As already mentioned before the offshore wind farms are more complex as the whole infrastructure has to be placed and interact with the sea elements and therefore need additional components and work like platforms, underwater cabling, interconnectors and substations, dredging, underwater construction and explosions. Even the operation and maintenance is more complex as the structures and the wind turbines have to be protected against corrosion and the inspection has to utilise boats or helicopters for the transportation of the personnel.

2.2 Life Cycle Assessment of Environmental Impacts

Therefore, the second way is to follow a Life Cycle Assessment (LCA) which is a structured and standardised method that takes into account all the phases of a product or service from the raw materials extraction, production, transportation, operation and maintenance to the end of life treatment (disassembly, disposal and/or recycling) and provides a systematic view for the flow of materials, energy, waste and emissions. This approach provides a transparent and objective way to map the inputs of material and energy and outputs of emissions and wastes with regards to the product or service under study. The LCA methodology according to the ISO 14040 standard includes four stages, as explained below (ISO 2006).

In the first stage, at the Goal and Scope definition, we define the aim and set the boundaries of the product/service that we want to study. For example, our goal can be to assess the environmental impacts that come from the electricity of 1 kWh generated from a wind farm, to these that come from a coal fired power station. Our boundaries could include the wind turbines, the substations and exclude the connection to the national grid. Later on, based on the study requirements and on more information about the breadth and depth as well as data availability, we may need to redefine these boundaries. For example, if we cannot find enough data for the substation, we should restrict our study to the wind turbine.

In the next stage, the Life Cycle Inventory analysis, we analyse the product to its components and map the necessary materials, energy and processes used during all the phases of the product/service. For example, we would break the wind turbine down to its components (tower, foundations, nacelle, blades etc.) and these into the materials and processes they need. So for the wind turbine’s tower we would take into account the amount of steel required the galvanisation process it has to go through the fact that it will be transported from the factory which could be in Germany, Denmark (if we are talking about a Siemens or a Vestas wind generator) and so on. In that way we compile and quantify the inputs and outputs against the functional unit, which in simpler words shows what is the need that our product or service covers. This analysis ideally leads to basic flows of material/energy.

Then we proceed to the next stage, the Life Cycle Impact Assessment, where knowing the inputs and outputs we can match them with their associated environmental impacts and evaluate the overall impact of the product/service.

Let us consider a very simplified case where we know that the carbon dioxide emissions for the transportation of 1 kg for 1 km by boat would be 10 g and by truck 130 g. Then we could add the carbon dioxide emissions for the transport of the 200 ts wind turbine from a Chinese port 17,900 km away (by boat) and to the place where it will be sited 100 km away (by truck) and find out that the total carbon dioxide emissions from that would be 38.35 ts which will contribute to the global warming potential by 38.35 ts CO2 eq. On that point, we should mention that it is not only the Global Warming Potential (GWP) that we are interested in, but also other environmental impact categories like Ozone Depletion potential or Human toxicity potential.

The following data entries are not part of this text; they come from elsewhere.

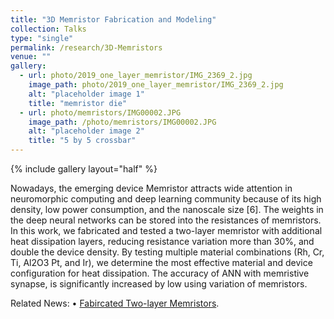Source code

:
 ```yaml
---
title: "3D Memristor Fabrication and Modeling"
collection: Talks
type: "single"
permalink: /research/3D-Memristors
venue: ""
gallery:
  - url: photo/2019_one_layer_memristor/IMG_2369_2.jpg
    image_path: photo/2019_one_layer_memristor/IMG_2369_2.jpg
    alt: "placeholder image 1"
    title: "memristor die"
  - url: photo/memristors/IMG00002.JPG
    image_path: /photo/memristors/IMG00002.JPG
    alt: "placeholder image 2"
    title: "5 by 5 crossbar"
---
```

{% include gallery layout="half" %}

Nowadays, the emerging device Memristor attracts wide attention in neuromorphic computing and deep learning community because of its high density, low power consumption, and the nanoscale size [6]. The weights in the deep neural networks can be stored into the resistances of memristors. In this work, we fabricated and tested a two-layer memristor with additional heat dissipation layers, reducing resistance variation more than 30%, and double the device density. By testing multiple material combinations (Rh, Cr, Ti, Al2O3 Pt, and Ir), we determine the most effective material and device configuration for heat dissipation. The accuracy of ANN with memristive synapse, is significantly increased by low using variation of memristors.  


Related News:
•	[Fabircated Two-layer Memristors](https://an-hongyu.github.io/vt//posts/2019/Two-layer-Memristor-Crossbar/).
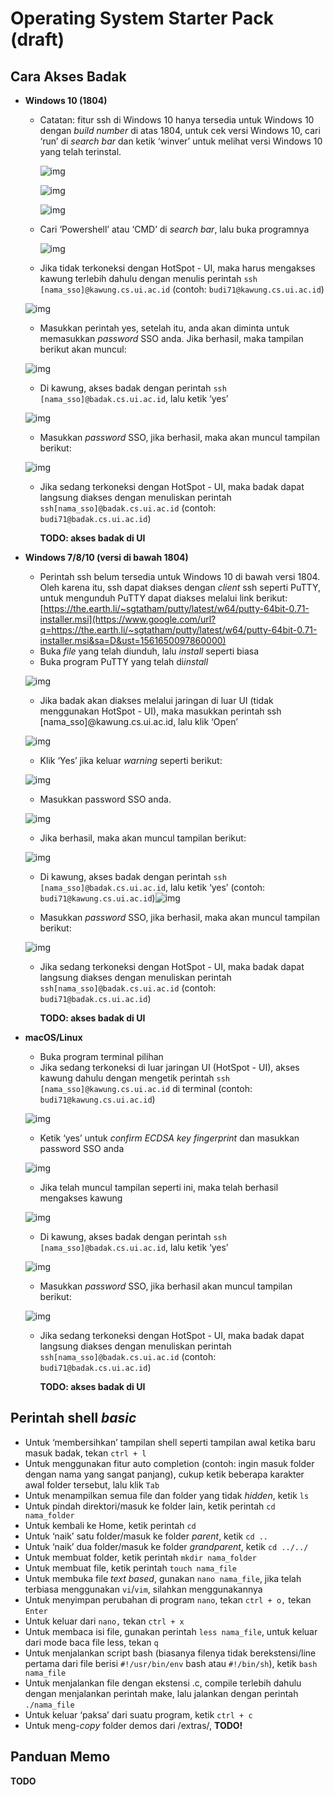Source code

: # Operating System Starter Pack (draft)

## Cara Akses Badak

- **Windows 10 (1804)**

  - Catatan: fitur ssh di Windows 10 hanya tersedia untuk Windows 10 dengan *build number* di atas 1804, untuk cek versi Windows 10, cari ‘run’ di *search bar* dan ketik ‘winver’ untuk melihat versi Windows 10 yang telah terinstal.

    ![img](https://lh5.googleusercontent.com/2Baq_iqBUKl4vpH72U296TuSeNghq5HLqQ-e7MZSktW3bV-lj-kroKaVTFTW9wsxb0ZAKUn0kxFj6t_jz_rIbGxMuns2KjvSxrsPq203AqaPsaCg4vGwnAqgkKobGldqMSoSZHRb)

    ![img](https://lh5.googleusercontent.com/rwyoF9QT37_tzw5JUb5fQu7qTPc703WqsQmVvIERjr2KYFAiuOrUp7qoxBko5NYKlrOsnJBkxmrEjnHai0EGc6nvJ79_WrfFwmE7Y1o2FgnBNXbh0JAQ7MkFO2BSPigQX_5nb0jO)

    ![img](https://lh4.googleusercontent.com/Q_snV1YvqDwrxnaWqYGiSE159RxHwTVD3oGB3eSu-5DH4menlFSJMVkeLbTfiG8u2qe13fHVo0cAlmwb6KCQ77YXM2-zk-DkImthtgXX3wIhaiWIWG_S5WVUu7M4H5gEjAFIMFpT)

  - Cari ‘Powershell’ atau ‘CMD’ di *search bar*, lalu buka programnya

    ![img](https://lh4.googleusercontent.com/NADFcz5z20mkIazaqoWFfkqLoQOWctwrsnytdso-E_ZyMwG9alQBsEQYyJ8Xgwr27qhXzAuoOJ9cxrQQl9tnR4daXtl8GvrR_JSo76wY9Qq39dCnQNDXWWqH6voxgoQnFDqepgy1)

  - Jika tidak terkoneksi dengan HotSpot - UI, maka harus mengakses kawung terlebih dahulu dengan menulis perintah ```ssh [nama_sso]@kawung.cs.ui.ac.id``` (contoh: ```budi71@kawung.cs.ui.ac.id```)

  ![img](https://lh3.googleusercontent.com/zS-twONlnX05bkWdtb5w8p0L0mFMWtEO23G3LcYA3KRMi5WlKtuNUP7un1xszWjdlBD4njq1cleEv5ikULY_pZx7uXFUeYHvz65nH-aAy8BmooBRq3vvx3jVu52JWgBTayDNDdwO)

  - Masukkan perintah yes, setelah itu, anda akan diminta untuk memasukkan *password* SSO anda. Jika berhasil, maka tampilan berikut akan muncul:

  ![img](https://lh3.googleusercontent.com/Cbw14ZFPR7C4xuNzPcE1fPpCGio7hq2iNVrYdxmF6P8v06UGYmqOSb5xlbnpaiC3YFFI72cammS01byrgd-U080HAbwrm9l3Ur_vv2a1Z8UzQv88dIgvxK0scmysV-uR_gRGtkY8)

  - Di kawung, akses badak dengan perintah ```ssh [nama_sso]@badak.cs.ui.ac.id```, lalu ketik ‘yes’

  ![img](https://lh5.googleusercontent.com/kD5wrY3CvQEQnqS-OZDfaLwUGBzIsh97wPpgExwef8tPm72ejdzQBdQZ6BEGj3Cz4NPqzUbdIBCWJRpTkp2wGR7JERPJTB-sjOUtvaODt3oH3OJFqDLFBJCP1L1jPM4GTElZ9C_6)

  - Masukkan *password* SSO, jika berhasil, maka akan muncul tampilan berikut:

  ![img](https://lh6.googleusercontent.com/12SSAfge7ffQqFDPQ0x0mUSuK-tqnypyBP0V-_Qnkh4ZQjNeirsKUrpWJcUPeVB4cAmRKTzfG1ZWv99vIhY0ccXTSmwwMppMjju6RrG9W01avErMvYlDJ7sz-85-aKzpvz8u8ZNd)
  - Jika sedang terkoneksi dengan HotSpot - UI, maka badak dapat langsung diakses dengan menuliskan perintah ```ssh[nama_sso]@badak.cs.ui.ac.id``` (contoh: ```budi71@badak.cs.ui.ac.id```)

    **TODO: akses badak di UI**

  

- **Windows 7/8/10 (versi di bawah 1804)**

  - Perintah ssh belum tersedia untuk Windows 10 di bawah versi 1804. Oleh karena itu, ssh dapat diakses dengan *client* ssh seperti PuTTY, untuk mengunduh PuTTY dapat diakses melalui link berikut:[https://the.earth.li/~sgtatham/putty/latest/w64/putty-64bit-0.71-installer.msi](https://www.google.com/url?q=https://the.earth.li/~sgtatham/putty/latest/w64/putty-64bit-0.71-installer.msi&sa=D&ust=1561650097860000)
  - Buka *file* yang telah diunduh, lalu *install* seperti biasa
  - Buka program PuTTY yang telah di*install*

  ![img](https://lh4.googleusercontent.com/e2V0dMV_QpDjgwOWYK4WCfgH_KOj8xnC_40ISGzeQ9JqfyNSmQOH8_4UnMsEnDyuTMeQdQ0K-n8HiJhUHut1dbciYkeeI2Q97izanFMwLMCEbDCB15p09Dn4DR3Po_zBidEUd24O)

  - Jika badak akan diakses melalui jaringan di luar UI (tidak menggunakan HotSpot - UI), maka masukkan perintah ssh [nama_sso]@kawung.cs.ui.ac.id, lalu klik ‘Open’

  ![img](https://lh5.googleusercontent.com/KDZvJU-uyMLgsVr2eVEeY37Ag6-yUwJ_KZTzltzEqtMpYYD5IyNgw4LvlAuAni0H-YFIJu2TuFvOaZ9UBgIS2o3yjMEAT9h7DHJikFZpM3pRgz99bKOqvDrfCmptbZwpadXqpKnA)

  - Klik ‘Yes’ jika keluar *warning* seperti berikut:

  ![img](https://lh5.googleusercontent.com/WHlJ1nGmOZmnZ1EPaDgP7RZ4UicJhT5NRsZ-VtX9SwIxfb3SvTJkNNGh9uXHAd4ZPImzw4ooqLUcVVBeKfPiJip-P6Z5Imoq-Itydd9i1qQ9BVSQnDMnPm5ou1ESLhXcT8z1cB44)

  

  - Masukkan password SSO anda.

  ![img](https://lh4.googleusercontent.com/OoAy3zra3RbUzn66J2kkplcDbsqGujSkJ5mWnt0GRajN00xP_SU4yEcW_FrHdQEouA_kVPTadIcMWC8TFIaC1BbWoJLE9Nmvbfl0UcWmG1eyMOTuLO7COi04Un7ugkW5_2f95JL3)

  - Jika berhasil, maka akan muncul tampilan berikut:

  ![img](https://lh5.googleusercontent.com/pP0ijHSZH-105l1c6ERZJ7SulZ59VkD-ndyx0y3Xo7oknM4obd5fd_RoftwxeOeZ7blvklWUaX3i8h52Mk-IhQLAidQqYfUOSVHdcsHk1h0hjfMNjO2jfGplqOyITu4o12P0z-HW)

  - Di kawung, akses badak dengan perintah ```ssh [nama_sso]@badak.cs.ui.ac.id```, lalu ketik ‘yes’ (contoh: ```budi71@kawung.cs.ui.ac.id```)![img](https://lh5.googleusercontent.com/BqCkwQedEd0omL1FZ1gLza_OrmZix57GmQCm1FLbc_h4CzRni8bgbqjizbI_SegtSJgCsBQCJ5nSIVkz2Bfrt0lZNTffJ8sbM5f-fo7Hz0zQxxfEjrOVoT5RufaJeCXO7roVjJyH)

  - Masukkan *password* SSO, jika berhasil, maka akan muncul tampilan berikut:

  ![img](https://lh4.googleusercontent.com/S032tiPO1e7Kuax9YayLaGZqhE9bIy66UOWQ5sj5v2kR0VmwrpsMX6M3VuqVlp7tSyG5xh4yyQBqOYp3Y88DLeRhVXRSXkwKlB1_vKqLqNnqI5lXW0mtHte_LQY06YUkF4YK2PAL)

  - Jika sedang terkoneksi dengan HotSpot - UI, maka badak dapat langsung diakses dengan menuliskan perintah ```ssh[nama_sso]@badak.cs.ui.ac.id``` (contoh: ```budi71@badak.cs.ui.ac.id```)

    **TODO: akses badak di UI**

    

- **macOS/Linux**

  - Buka program terminal pilihan
  - Jika sedang terkoneksi di luar jaringan UI (HotSpot - UI), akses kawung dahulu dengan mengetik perintah ```ssh [nama_sso]@kawung.cs.ui.ac.id``` di terminal (contoh: ```budi71@kawung.cs.ui.ac.id```)

  ![img](https://lh4.googleusercontent.com/6oyobv8s2hqC4EqXnAfAw6m9LRPY-PAo7_CiKCkVCboZk_gdIwGqv_4pacoKA0qb8pucGvDvvDZZHJq2FJgf6TqBgT1z_2Liof1PpRhwB-OsrJwnNIDvUr9O4MVuxWLbP5vIRHnt)

  

  - Ketik ‘yes’ untuk *confirm* *ECDSA key fingerprint* dan masukkan password SSO anda

  ![img](https://lh3.googleusercontent.com/K_A9pk1ZHk-Ffi6eAN5wrNcvlh-Y-xHRIVhwY9HQjbSW7ohny5NNyMaXsTjnLWIjxoJLC9Ji0s2EoZEQsj0nPncwrabT8TCqVirCcKw1rg4m0zMmmS0drc_kIPwxAD6qYts2I9hY)

  - Jika telah muncul tampilan seperti ini, maka telah berhasil mengakses kawung

  ![img](https://lh3.googleusercontent.com/vyDQMZZ9zVMyH9T9HRa7Q5b4tdvEjoV3RytisifszCV3Sfm1uT38916j7fyImUFYKA9oyVr1ieCayFD8yFPXhXhwey0zVAEKGxB0dlR6dFB2qbilDPynLn1Cod-zINED8gGP_PhP)

  - Di kawung, akses badak dengan perintah ```ssh [nama_sso]@badak.cs.ui.ac.id```, lalu ketik ‘yes’

  ![img](https://lh4.googleusercontent.com/7r4CaGmm4YNvR2Wbce3cFt0ZeTppauiCm0m7QJXO7LqOxZdy9hX1xRqV1KaZVelu3vc1OgX10M1XQI5eC8xPh_Bmnkb43T9Sam0XQfh1MOaIIAHTsnSf4_KHcyvUlP224e2y7XjO)

  - Masukkan *password* SSO, jika berhasil akan muncul tampilan berikut:

  ![img](https://lh6.googleusercontent.com/wF3dPjM-us--6j7di7wb4IUFiWtPyJfr-8CNfJUA4Zp5xvYYJhyum5iEUulAsNY27sn1qyMoSIJuNBx4GX0ctU3fUCdZVExyw_zMiph6PhNxaOMHQvozKGFct41KvWnGiwW6RgkK)

  - Jika sedang terkoneksi dengan HotSpot - UI, maka badak dapat langsung diakses dengan menuliskan perintah ```ssh[nama_sso]@badak.cs.ui.ac.id``` (contoh: ```budi71@badak.cs.ui.ac.id```)

    **TODO: akses badak di UI**

    

## Perintah shell *basic*

- Untuk ‘membersihkan’ tampilan shell seperti tampilan awal ketika baru masuk badak, tekan ```ctrl + l```
- Untuk menggunakan fitur auto completion (contoh: ingin masuk folder dengan nama yang sangat panjang), cukup ketik beberapa karakter awal folder tersebut, lalu klik ```Tab```
- Untuk menampilkan semua file dan folder yang tidak *hidden*, ketik ```ls```
- Untuk pindah direktori/masuk ke folder lain, ketik perintah ```cd nama_folder```
- Untuk kembali ke Home, ketik perintah ```cd```
- Untuk ‘naik’ satu folder/masuk ke folder *parent*, ketik ``cd ..``
- Untuk ‘naik’ dua folder/masuk ke folder *grandparent*, ketik ``cd ../../``
- Untuk membuat folder, ketik perintah ```mkdir nama_folder```
- Untuk membuat file, ketik perintah ```touch nama_file```
- Untuk membuka file *text based*, gunakan ```nano nama_file```, jika telah terbiasa menggunakan ``vi``/``vim``, silahkan menggunakannya
- Untuk menyimpan perubahan di program ```nano```, tekan ``ctrl + o,`` tekan ``Enter``
- Untuk keluar dari ``nano,`` tekan ``ctrl + x``
- Untuk membaca isi file, gunakan perintah ``less nama_file``, untuk keluar dari mode baca file less, tekan ``q``
- Untuk menjalankan script bash (biasanya filenya tidak berekstensi/line pertama dari file berisi ``#!/usr/bin/env`` bash atau ``#!/bin/sh``), ketik ``bash nama_file``
- Untuk menjalankan file dengan ekstensi .c, compile terlebih dahulu dengan menjalankan perintah make, lalu jalankan dengan perintah ``./nama_file``
- Untuk keluar ‘paksa’ dari suatu program, ketik ``ctrl + c``
- Untuk meng-*copy* folder demos dari /extras/, **TODO!**



## Panduan Memo

**TODO**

Finally, in the Interpretation stage, we check the results and understand what they mean with regards to the original aim of the study. We could see which part of our product contributes more to the environmental impacts and analyse different scenarios for the use of alternative materials and process which would make our product or service more environmental friendly.

The Houses of Parliament in the UK, through the Parliamentary Office of Science and Technology (POST), published two reports on Carbon footprint of electricity generation (POST 2006, 2011). The latest results show that the life cycle GWP of the electricity coming from coal ranges between 786 and 990 gCO2 eq/kWh and from gas between 365 and 488 gCO2 eq/kWh, while for onshore and offshore wind the ranges are 38–96 and 5.2–13 gCO2 eq/kWh, respectively. This is not bad if we take into account that the variety of the low carbon energy sources could achieve almost zero emissions or do not usually exceed 150 gCO2 eq/kWh. Of course, the results vary among the different literature sources and that depends on the exact characteristics of the power station or wind farm under study, but even these estimations highlight the dramatic decrease in the environmental impacts that an increase of wind power contribution to the UK electricity mix would have.

3 Turning Theory into Practice: Case Studies from UK

3.1 Environmental Impact Assessment Case Studies

Before a wind farm project proposal gets consent in the UK an Environmental Impact Assessment should take place and therefore many documents can be found for cases from small/medium wind farms to large ones. Through studying these documents someone can get information about the potential impacts of a wind farm project, but the easiest way to find the cases of rejected wind farm proposals can be found in newspapers, especially in the local ones as it is the local councils that mainly reject the projects after the intervention of the people who are/will be affected. Those people can be affected in a number of ways:

3.1.1 Noise Impacts

Usually, a wind farm during its operation produces low to moderate noise ranging from 35 to 45 dB, where 35 is the noise similar to that of a library and 45 to that of an open plan office and this can be either because of the mechanical noise that comes from the generators and the gear boxes or the aerodynamic noise from the blades. Noise, is affected by the turbine characteristics, the landscape, the layout of the farm, the topography and of course the wind’s speed and direction. In depth research has been undertaken from the especially set up Working Group on Noise from Wind Turbines whose findings are depicted in the ETSU-R-97 report (Department of Trade and Industry 1996) and which are taken into account into the guidelines for national planning of renewable energy. Nevertheless, in 2011 a Lincolnshire couple sued locals, on whose land some of the turbines have been sited, as well as the companies which own and operate the 2 MW wind turbines as written in the BusinessGreen (Shankleman 2011).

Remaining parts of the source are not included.